Extracted records
================
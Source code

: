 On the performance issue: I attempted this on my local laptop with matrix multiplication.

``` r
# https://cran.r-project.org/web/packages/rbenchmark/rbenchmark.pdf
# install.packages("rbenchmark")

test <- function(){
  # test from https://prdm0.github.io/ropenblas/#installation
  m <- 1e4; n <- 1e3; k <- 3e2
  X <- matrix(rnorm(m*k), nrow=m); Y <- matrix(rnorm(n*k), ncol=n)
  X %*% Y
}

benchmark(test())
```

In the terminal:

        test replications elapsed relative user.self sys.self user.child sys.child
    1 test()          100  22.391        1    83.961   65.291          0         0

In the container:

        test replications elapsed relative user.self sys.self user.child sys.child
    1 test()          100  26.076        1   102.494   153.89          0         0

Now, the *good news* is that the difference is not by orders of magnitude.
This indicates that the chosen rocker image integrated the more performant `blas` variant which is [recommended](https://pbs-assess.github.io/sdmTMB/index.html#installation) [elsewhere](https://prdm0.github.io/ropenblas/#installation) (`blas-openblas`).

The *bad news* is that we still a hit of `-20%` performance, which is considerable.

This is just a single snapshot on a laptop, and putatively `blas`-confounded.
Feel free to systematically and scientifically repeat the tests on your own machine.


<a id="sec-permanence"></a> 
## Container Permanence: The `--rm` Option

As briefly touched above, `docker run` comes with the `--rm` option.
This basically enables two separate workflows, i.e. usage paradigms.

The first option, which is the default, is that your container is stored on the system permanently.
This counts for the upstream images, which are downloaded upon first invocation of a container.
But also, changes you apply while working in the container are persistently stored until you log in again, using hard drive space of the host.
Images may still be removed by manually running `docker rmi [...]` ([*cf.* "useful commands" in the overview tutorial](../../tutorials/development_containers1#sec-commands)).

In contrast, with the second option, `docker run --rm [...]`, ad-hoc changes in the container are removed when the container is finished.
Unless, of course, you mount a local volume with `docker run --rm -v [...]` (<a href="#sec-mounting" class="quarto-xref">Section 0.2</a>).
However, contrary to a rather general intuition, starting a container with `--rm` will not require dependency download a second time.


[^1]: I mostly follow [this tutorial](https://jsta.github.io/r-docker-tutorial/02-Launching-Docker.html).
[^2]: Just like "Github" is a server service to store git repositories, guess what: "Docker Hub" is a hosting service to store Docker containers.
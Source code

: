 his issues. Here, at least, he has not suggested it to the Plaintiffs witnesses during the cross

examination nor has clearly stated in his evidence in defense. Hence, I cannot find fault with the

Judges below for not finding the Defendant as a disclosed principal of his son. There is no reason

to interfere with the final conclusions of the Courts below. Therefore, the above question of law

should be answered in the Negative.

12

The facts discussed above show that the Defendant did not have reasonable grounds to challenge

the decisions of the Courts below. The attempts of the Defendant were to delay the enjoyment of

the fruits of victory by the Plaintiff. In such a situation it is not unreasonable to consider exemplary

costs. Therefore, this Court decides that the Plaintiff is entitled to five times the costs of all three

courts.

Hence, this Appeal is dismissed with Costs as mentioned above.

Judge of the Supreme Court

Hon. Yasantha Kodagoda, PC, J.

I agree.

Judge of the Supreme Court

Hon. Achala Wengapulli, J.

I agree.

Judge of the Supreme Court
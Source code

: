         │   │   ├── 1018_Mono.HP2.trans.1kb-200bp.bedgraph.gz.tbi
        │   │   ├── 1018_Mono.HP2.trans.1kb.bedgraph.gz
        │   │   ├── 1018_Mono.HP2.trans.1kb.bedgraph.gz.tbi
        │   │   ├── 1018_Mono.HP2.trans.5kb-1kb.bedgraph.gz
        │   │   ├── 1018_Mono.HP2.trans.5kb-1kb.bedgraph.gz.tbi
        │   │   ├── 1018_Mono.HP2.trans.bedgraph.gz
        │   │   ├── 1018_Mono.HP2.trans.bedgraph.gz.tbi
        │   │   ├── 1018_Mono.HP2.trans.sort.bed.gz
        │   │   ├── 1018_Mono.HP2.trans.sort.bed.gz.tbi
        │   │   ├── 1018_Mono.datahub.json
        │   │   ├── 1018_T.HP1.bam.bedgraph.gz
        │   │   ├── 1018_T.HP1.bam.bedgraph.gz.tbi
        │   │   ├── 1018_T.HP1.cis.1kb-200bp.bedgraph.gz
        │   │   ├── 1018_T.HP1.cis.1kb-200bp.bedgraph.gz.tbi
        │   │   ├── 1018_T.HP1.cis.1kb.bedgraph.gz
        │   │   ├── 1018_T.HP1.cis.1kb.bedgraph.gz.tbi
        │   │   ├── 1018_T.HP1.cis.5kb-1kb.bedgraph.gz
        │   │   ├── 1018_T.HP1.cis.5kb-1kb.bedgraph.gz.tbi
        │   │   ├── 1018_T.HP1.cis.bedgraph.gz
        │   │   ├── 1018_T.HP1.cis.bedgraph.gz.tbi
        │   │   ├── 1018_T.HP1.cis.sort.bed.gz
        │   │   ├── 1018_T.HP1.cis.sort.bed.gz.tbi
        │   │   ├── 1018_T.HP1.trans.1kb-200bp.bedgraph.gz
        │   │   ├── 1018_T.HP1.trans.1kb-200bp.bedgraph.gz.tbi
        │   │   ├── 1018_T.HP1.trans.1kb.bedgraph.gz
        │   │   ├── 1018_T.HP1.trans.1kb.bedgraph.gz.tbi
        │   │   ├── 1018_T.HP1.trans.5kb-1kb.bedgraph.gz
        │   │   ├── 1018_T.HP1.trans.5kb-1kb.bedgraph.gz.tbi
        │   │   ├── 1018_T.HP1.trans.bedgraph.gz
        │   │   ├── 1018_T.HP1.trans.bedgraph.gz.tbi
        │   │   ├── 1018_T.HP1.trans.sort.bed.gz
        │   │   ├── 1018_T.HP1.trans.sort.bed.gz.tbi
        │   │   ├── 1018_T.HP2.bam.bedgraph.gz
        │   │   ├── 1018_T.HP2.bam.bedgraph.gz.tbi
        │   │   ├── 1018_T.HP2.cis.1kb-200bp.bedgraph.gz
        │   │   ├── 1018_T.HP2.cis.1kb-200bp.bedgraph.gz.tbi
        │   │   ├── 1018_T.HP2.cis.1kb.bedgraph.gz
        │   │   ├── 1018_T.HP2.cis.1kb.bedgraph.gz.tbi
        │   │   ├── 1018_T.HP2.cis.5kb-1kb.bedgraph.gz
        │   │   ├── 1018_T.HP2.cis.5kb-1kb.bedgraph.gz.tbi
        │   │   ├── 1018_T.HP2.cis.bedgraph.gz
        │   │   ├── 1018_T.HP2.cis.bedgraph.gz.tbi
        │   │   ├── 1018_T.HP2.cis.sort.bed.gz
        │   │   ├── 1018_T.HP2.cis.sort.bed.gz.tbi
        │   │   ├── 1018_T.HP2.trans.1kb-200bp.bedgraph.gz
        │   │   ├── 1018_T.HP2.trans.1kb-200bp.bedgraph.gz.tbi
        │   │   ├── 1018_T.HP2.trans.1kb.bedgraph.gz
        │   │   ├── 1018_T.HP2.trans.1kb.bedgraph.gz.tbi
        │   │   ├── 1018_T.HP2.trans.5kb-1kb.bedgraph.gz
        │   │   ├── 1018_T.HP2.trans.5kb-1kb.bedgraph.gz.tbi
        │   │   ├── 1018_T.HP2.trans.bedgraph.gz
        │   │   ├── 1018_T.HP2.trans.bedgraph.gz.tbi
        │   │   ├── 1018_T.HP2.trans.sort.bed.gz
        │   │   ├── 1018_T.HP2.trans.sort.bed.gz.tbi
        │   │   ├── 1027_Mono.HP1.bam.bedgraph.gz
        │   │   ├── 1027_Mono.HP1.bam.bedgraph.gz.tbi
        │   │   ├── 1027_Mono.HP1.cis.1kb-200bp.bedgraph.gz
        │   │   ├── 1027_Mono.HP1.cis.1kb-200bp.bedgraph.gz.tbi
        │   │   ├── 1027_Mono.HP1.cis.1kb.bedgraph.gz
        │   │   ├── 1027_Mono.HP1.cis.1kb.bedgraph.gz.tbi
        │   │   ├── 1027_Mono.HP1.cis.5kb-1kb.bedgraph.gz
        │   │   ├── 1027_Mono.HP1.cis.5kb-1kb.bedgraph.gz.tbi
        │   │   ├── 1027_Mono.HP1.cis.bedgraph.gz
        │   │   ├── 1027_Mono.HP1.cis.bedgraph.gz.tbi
================
Required work. Reproduce the records above line by line, without any change, up to and including the line that holds "The first option, which".

Answer.
Source code

: On the performance issue: I attempted this on my local laptop with matrix multiplication.

``` r
# https://cran.r-project.org/web/packages/rbenchmark/rbenchmark.pdf
# install.packages("rbenchmark")

test <- function(){
  # test from https://prdm0.github.io/ropenblas/#installation
  m <- 1e4; n <- 1e3; k <- 3e2
  X <- matrix(rnorm(m*k), nrow=m); Y <- matrix(rnorm(n*k), ncol=n)
  X %*% Y
}

benchmark(test())
```

In the terminal:

        test replications elapsed relative user.self sys.self user.child sys.child
    1 test()          100  22.391        1    83.961   65.291          0         0

In the container:

        test replications elapsed relative user.self sys.self user.child sys.child
    1 test()          100  26.076        1   102.494   153.89          0         0

Now, the *good news* is that the difference is not by orders of magnitude.
This indicates that the chosen rocker image integrated the more performant `blas` variant which is [recommended](https://pbs-assess.github.io/sdmTMB/index.html#installation) [elsewhere](https://prdm0.github.io/ropenblas/#installation) (`blas-openblas`).

The *bad news* is that we still a hit of `-20%` performance, which is considerable.

This is just a single snapshot on a laptop, and putatively `blas`-confounded.
Feel free to systematically and scientifically repeat the tests on your own machine.


<a id="sec-permanence"></a> 
## Container Permanence: The `--rm` Option

As briefly touched above, `docker run` comes with the `--rm` option.
This basically enables two separate workflows, i.e. usage paradigms.

The first option, which is the default, is that your container is stored on the system permanently.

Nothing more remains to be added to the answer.